**Problem to solve**. Would you please give all the lines below again, exactly as they stand?

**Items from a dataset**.
----

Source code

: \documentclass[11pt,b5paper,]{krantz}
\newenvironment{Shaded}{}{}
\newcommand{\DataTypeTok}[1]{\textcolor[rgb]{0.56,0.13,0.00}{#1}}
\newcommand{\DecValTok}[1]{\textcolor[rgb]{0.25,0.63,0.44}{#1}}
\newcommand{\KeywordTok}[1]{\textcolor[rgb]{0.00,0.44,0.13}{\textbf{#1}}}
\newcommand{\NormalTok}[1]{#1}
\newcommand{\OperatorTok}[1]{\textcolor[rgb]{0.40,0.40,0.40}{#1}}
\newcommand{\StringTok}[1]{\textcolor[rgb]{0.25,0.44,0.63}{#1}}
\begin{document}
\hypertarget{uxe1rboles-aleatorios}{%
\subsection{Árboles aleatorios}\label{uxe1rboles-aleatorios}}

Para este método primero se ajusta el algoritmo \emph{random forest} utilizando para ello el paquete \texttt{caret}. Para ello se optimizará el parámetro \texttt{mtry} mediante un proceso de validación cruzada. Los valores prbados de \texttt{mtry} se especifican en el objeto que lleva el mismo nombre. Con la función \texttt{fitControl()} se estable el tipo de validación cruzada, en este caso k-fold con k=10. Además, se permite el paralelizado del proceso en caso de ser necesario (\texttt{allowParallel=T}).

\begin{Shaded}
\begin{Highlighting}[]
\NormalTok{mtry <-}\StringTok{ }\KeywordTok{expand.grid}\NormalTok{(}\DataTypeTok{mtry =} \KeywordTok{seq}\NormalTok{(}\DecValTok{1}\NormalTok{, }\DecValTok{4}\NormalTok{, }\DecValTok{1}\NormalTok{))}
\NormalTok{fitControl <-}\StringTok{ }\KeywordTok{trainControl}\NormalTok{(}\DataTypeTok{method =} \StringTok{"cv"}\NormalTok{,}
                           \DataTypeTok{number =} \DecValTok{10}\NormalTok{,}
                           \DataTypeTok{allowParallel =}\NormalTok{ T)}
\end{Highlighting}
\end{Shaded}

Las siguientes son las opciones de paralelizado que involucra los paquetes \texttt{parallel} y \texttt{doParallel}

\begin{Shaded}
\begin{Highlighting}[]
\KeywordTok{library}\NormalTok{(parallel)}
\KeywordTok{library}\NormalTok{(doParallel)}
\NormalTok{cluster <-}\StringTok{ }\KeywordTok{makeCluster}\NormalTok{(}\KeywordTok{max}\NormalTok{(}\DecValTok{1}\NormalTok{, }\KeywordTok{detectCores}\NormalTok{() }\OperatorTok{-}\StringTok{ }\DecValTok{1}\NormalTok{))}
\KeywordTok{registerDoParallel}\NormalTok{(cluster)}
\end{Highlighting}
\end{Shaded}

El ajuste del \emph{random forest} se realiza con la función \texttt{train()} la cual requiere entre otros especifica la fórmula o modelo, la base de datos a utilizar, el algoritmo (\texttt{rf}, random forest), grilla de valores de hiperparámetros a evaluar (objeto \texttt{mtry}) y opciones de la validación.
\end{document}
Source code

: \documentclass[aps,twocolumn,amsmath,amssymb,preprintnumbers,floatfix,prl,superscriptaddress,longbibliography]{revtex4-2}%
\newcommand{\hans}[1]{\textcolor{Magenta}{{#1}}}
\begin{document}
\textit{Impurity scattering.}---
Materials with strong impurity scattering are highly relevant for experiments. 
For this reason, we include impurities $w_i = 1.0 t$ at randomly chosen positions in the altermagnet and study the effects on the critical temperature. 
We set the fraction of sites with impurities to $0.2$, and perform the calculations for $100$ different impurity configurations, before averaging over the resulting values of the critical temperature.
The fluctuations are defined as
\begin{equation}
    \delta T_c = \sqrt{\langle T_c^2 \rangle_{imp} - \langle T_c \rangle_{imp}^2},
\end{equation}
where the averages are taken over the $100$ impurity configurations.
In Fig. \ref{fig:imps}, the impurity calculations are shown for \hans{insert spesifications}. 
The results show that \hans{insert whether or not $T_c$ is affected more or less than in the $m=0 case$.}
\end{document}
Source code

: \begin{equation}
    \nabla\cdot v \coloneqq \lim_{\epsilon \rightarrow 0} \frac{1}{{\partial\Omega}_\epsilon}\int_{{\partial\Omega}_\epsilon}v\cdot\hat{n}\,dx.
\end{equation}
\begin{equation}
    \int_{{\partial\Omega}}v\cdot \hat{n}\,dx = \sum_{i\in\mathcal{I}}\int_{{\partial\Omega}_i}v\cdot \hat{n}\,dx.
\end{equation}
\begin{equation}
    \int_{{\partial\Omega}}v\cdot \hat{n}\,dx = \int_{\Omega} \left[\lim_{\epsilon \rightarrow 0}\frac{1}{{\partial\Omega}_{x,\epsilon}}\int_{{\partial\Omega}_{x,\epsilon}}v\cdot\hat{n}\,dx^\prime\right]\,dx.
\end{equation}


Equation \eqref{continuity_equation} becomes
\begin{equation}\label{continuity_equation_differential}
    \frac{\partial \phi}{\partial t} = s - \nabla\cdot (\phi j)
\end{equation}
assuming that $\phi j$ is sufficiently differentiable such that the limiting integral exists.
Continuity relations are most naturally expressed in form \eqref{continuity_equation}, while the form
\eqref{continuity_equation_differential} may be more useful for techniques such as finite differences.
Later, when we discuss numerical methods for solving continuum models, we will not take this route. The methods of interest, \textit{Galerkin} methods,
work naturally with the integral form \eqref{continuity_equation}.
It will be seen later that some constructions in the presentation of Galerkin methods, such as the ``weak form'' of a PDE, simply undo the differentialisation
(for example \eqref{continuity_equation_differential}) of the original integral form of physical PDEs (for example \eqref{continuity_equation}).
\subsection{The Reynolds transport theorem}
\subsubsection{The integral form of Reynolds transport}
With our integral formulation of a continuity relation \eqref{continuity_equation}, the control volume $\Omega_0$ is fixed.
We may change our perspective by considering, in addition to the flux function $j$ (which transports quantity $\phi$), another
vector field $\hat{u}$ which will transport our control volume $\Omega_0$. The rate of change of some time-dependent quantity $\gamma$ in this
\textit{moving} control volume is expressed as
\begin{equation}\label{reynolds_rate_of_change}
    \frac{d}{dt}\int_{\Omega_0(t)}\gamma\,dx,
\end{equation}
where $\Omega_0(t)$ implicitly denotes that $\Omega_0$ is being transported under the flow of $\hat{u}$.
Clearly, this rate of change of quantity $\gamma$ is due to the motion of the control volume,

----

**Exercise response**.
Source code

: \documentclass[11pt,b5paper,]{krantz}
\newenvironment{Shaded}{}{}
\newcommand{\DataTypeTok}[1]{\textcolor[rgb]{0.56,0.13,0.00}{#1}}
\newcommand{\DecValTok}[1]{\textcolor[rgb]{0.25,0.63,0.44}{#1}}
\newcommand{\KeywordTok}[1]{\textcolor[rgb]{0.00,0.44,0.13}{\textbf{#1}}}
\newcommand{\NormalTok}[1]{#1}
\newcommand{\OperatorTok}[1]{\textcolor[rgb]{0.40,0.40,0.40}{#1}}
\newcommand{\StringTok}[1]{\textcolor[rgb]{0.25,0.44,0.63}{#1}}
\begin{document}
\hypertarget{uxe1rboles-aleatorios}{%
\subsection{Árboles aleatorios}\label{uxe1rboles-aleatorios}}

Para este método primero se ajusta el algoritmo \emph{random forest} utilizando para ello el paquete \texttt{caret}. Para ello se optimizará el parámetro \texttt{mtry} mediante un proceso de validación cruzada. Los valores prbados de \texttt{mtry} se especifican en el objeto que lleva el mismo nombre. Con la función \texttt{fitControl()} se estable el tipo de validación cruzada, en este caso k-fold con k=10. Además, se permite el paralelizado del proceso en caso de ser necesario (\texttt{allowParallel=T}).

\begin{Shaded}
\begin{Highlighting}[]
\NormalTok{mtry <-}\StringTok{ }\KeywordTok{expand.grid}\NormalTok{(}\DataTypeTok{mtry =} \KeywordTok{seq}\NormalTok{(}\DecValTok{1}\NormalTok{, }\DecValTok{4}\NormalTok{, }\DecValTok{1}\NormalTok{))}
\NormalTok{fitControl <-}\StringTok{ }\KeywordTok{trainControl}\NormalTok{(}\DataTypeTok{method =} \StringTok{"cv"}\NormalTok{,}
                           \DataTypeTok{number =} \DecValTok{10}\NormalTok{,}
                           \DataTypeTok{allowParallel =}\NormalTok{ T)}
\end{Highlighting}
\end{Shaded}

Las siguientes son las opciones de paralelizado que involucra los paquetes \texttt{parallel} y \texttt{doParallel}

\begin{Shaded}
\begin{Highlighting}[]
\KeywordTok{library}\NormalTok{(parallel)}
\KeywordTok{library}\NormalTok{(doParallel)}
\NormalTok{cluster <-}\StringTok{ }\KeywordTok{makeCluster}\NormalTok{(}\KeywordTok{max}\NormalTok{(}\DecValTok{1}\NormalTok{, }\KeywordTok{detectCores}\NormalTok{() }\OperatorTok{-}\StringTok{ }\DecValTok{1}\NormalTok{))}
\KeywordTok{registerDoParallel}\NormalTok{(cluster)}
\end{Highlighting}
\end{Shaded}

El ajuste del \emph{random forest} se realiza con la función \texttt{train()} la cual requiere entre otros especifica la fórmula o modelo, la base de datos a utilizar, el algoritmo (\texttt{rf}, random forest), grilla de valores de hiperparámetros a evaluar (objeto \texttt{mtry}) y opciones de la validación.
\end{document}
Source code

: \documentclass[aps,twocolumn,amsmath,amssymb,preprintnumbers,floatfix,prl,superscriptaddress,longbibliography]{revtex4-2}%
\newcommand{\hans}[1]{\textcolor{Magenta}{{#1}}}
\begin{document}
\textit{Impurity scattering.}---
Materials with strong impurity scattering are highly relevant for experiments. 
For this reason, we include impurities $w_i = 1.0 t$ at randomly chosen positions in the altermagnet and study the effects on the critical temperature. 
We set the fraction of sites with impurities to $0.2$, and perform the calculations for $100$ different impurity configurations, before averaging over the resulting values of the critical temperature.
The fluctuations are defined as
\begin{equation}
    \delta T_c = \sqrt{\langle T_c^2 \rangle_{imp} - \langle T_c \rangle_{imp}^2},
\end{equation}
where the averages are taken over the $100$ impurity configurations.
In Fig. \ref{fig:imps}, the impurity calculations are shown for \hans{insert spesifications}. 
The results show that \hans{insert whether or not $T_c$ is affected more or less than in the $m=0 case$.}
\end{document}
Source code

: \begin{equation}
    \nabla\cdot v \coloneqq \lim_{\epsilon \rightarrow 0} \frac{1}{{\partial\Omega}_\epsilon}\int_{{\partial\Omega}_\epsilon}v\cdot\hat{n}\,dx.
\end{equation}
\begin{equation}
    \int_{{\partial\Omega}}v\cdot \hat{n}\,dx = \sum_{i\in\mathcal{I}}\int_{{\partial\Omega}_i}v\cdot \hat{n}\,dx.
\end{equation}
\begin{equation}
    \int_{{\partial\Omega}}v\cdot \hat{n}\,dx = \int_{\Omega} \left[\lim_{\epsilon \rightarrow 0}\frac{1}{{\partial\Omega}_{x,\epsilon}}\int_{{\partial\Omega}_{x,\epsilon}}v\cdot\hat{n}\,dx^\prime\right]\,dx.
\end{equation}


Equation \eqref{continuity_equation} becomes
\begin{equation}\label{continuity_equation_differential}
    \frac{\partial \phi}{\partial t} = s - \nabla\cdot (\phi j)
\end{equation}
assuming that $\phi j$ is sufficiently differentiable such that the limiting integral exists.
Continuity relations are most naturally expressed in form \eqref{continuity_equation}, while the form
\eqref{continuity_equation_differential} may be more useful for techniques such as finite differences.
Later, when we discuss numerical methods for solving continuum models, we will not take this route. The methods of interest, \textit{Galerkin} methods,
work naturally with the integral form \eqref{continuity_equation}.
It will be seen later that some constructions in the presentation of Galerkin methods, such as the ``weak form'' of a PDE, simply undo the differentialisation
(for example \eqref{continuity_equation_differential}) of the original integral form of physical PDEs (for example \eqref{continuity_equation}).
\subsection{The Reynolds transport theorem}
\subsubsection{The integral form of Reynolds transport}
With our integral formulation of a continuity relation \eqref{continuity_equation}, the control volume $\Omega_0$ is fixed.
We may change our perspective by considering, in addition to the flux function $j$ (which transports quantity $\phi$), another
vector field $\hat{u}$ which will transport our control volume $\Omega_0$. The rate of change of some time-dependent quantity $\gamma$ in this
\textit{moving} control volume is expressed as
\begin{equation}\label{reynolds_rate_of_change}
    \frac{d}{dt}\int_{\Omega_0(t)}\gamma\,dx,
\end{equation}
where $\Omega_0(t)$ implicitly denotes that $\Omega_0$ is being transported under the flow of $\hat{u}$.
Clearly, this rate of change of quantity $\gamma$ is due to the motion of the control volume,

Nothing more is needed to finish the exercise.